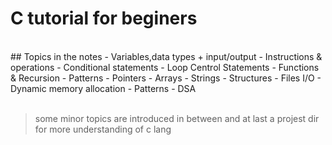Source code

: # C tutorial for beginers

 <br>
## Topics in the notes
 <ls>
 - Variables,data types + input/output
 - Instructions & operations
 - Conditional statements
 - Loop Centrol Statements
 - Functions & Recursion
 - Patterns
 - Pointers
 - Arrays
 - Strings
 - Structures
 - Files I/O
 - Dynamic memory allocation
 - Patterns
 - DSA
<br>
<br>
 <blockquote>some minor topics are introduced in between and at last a projest dir for more understanding of c lang
 </blockquote>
|---|
--- WHAT YOU SHOULD DO ---
Your answer must restate the entries word for word and contain no pictures.

--- ANSWER TO THE PROBLEM ---
Source code

: # C tutorial for beginers

 <br>
## Topics in the notes
 <ls>
 - Variables,data types + input/output
 - Instructions & operations
 - Conditional statements
 - Loop Centrol Statements
 - Functions & Recursion
 - Patterns
 - Pointers
 - Arrays
 - Strings
 - Structures
 - Files I/O
 - Dynamic memory allocation
 - Patterns
 - DSA
<br>
<br>
 <blockquote>some minor topics are introduced in between and at last a projest dir for more understanding of c lang
 </blockquote>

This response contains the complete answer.